[What is required] Copy the records below word for word. Stop after the line that contains "E5 sem conferência".

[Material provided]
*-*-*

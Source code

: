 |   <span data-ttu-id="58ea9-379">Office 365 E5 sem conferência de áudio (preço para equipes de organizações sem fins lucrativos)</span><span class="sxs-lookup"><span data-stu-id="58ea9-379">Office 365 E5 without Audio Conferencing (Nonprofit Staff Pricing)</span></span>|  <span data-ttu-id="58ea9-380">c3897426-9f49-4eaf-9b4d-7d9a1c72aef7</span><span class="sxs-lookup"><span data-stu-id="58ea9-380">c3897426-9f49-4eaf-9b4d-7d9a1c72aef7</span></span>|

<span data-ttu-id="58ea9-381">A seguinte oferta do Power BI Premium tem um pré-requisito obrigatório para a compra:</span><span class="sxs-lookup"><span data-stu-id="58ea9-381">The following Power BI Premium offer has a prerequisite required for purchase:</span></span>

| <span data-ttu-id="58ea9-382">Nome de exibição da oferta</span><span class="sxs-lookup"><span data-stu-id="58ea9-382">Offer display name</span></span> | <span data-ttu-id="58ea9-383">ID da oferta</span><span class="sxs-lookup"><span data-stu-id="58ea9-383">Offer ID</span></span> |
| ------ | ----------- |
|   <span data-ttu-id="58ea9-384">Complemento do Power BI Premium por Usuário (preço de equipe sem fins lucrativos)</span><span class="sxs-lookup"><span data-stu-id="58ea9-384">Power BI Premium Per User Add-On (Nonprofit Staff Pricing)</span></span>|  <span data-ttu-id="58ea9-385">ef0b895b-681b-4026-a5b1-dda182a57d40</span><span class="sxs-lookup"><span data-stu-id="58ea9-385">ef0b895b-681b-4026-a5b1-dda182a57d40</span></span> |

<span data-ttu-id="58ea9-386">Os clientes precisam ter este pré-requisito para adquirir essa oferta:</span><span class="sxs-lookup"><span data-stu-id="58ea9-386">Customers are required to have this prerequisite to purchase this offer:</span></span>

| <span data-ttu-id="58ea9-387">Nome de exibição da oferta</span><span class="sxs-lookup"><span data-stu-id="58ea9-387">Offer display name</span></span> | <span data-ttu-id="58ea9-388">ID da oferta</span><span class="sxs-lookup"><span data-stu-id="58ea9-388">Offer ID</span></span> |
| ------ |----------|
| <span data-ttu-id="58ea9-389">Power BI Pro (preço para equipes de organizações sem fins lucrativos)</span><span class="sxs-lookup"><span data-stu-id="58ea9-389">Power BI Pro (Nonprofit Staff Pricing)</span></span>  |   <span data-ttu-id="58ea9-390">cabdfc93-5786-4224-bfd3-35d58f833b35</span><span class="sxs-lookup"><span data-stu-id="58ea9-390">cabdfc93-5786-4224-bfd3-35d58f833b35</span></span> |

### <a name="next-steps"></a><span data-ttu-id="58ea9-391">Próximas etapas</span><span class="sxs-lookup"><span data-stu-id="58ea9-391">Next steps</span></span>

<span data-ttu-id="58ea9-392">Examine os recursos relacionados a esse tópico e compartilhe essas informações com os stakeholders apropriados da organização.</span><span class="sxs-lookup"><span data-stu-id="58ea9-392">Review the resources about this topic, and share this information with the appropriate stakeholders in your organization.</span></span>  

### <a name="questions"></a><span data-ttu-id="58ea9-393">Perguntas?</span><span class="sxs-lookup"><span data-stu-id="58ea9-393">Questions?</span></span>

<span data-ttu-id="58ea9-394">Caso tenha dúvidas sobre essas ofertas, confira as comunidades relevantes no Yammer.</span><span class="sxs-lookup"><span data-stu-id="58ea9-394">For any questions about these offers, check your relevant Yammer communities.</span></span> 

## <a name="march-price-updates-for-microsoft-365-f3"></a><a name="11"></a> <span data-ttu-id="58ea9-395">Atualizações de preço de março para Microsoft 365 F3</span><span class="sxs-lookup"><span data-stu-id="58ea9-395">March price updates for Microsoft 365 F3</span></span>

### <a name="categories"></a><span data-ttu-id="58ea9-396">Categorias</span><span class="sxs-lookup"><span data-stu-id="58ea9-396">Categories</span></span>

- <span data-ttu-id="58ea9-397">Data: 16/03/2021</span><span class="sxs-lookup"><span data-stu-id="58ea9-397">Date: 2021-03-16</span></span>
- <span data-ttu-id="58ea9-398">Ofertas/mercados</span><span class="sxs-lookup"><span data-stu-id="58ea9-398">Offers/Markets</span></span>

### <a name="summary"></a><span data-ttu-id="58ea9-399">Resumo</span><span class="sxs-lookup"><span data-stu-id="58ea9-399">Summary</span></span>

*-*-*

[Response]
Source code

: |   <span data-ttu-id="58ea9-379">Office 365 E5 sem conferência de áudio (preço para equipes de organizações sem fins lucrativos)</span><span class="sxs-lookup"><span data-stu-id="58ea9-379">Office 365 E5 without Audio Conferencing (Nonprofit Staff Pricing)</span></span>|  <span data-ttu-id="58ea9-380">c3897426-9f49-4eaf-9b4d-7d9a1c72aef7</span><span class="sxs-lookup"><span data-stu-id="58ea9-380">c3897426-9f49-4eaf-9b4d-7d9a1c72aef7</span></span>|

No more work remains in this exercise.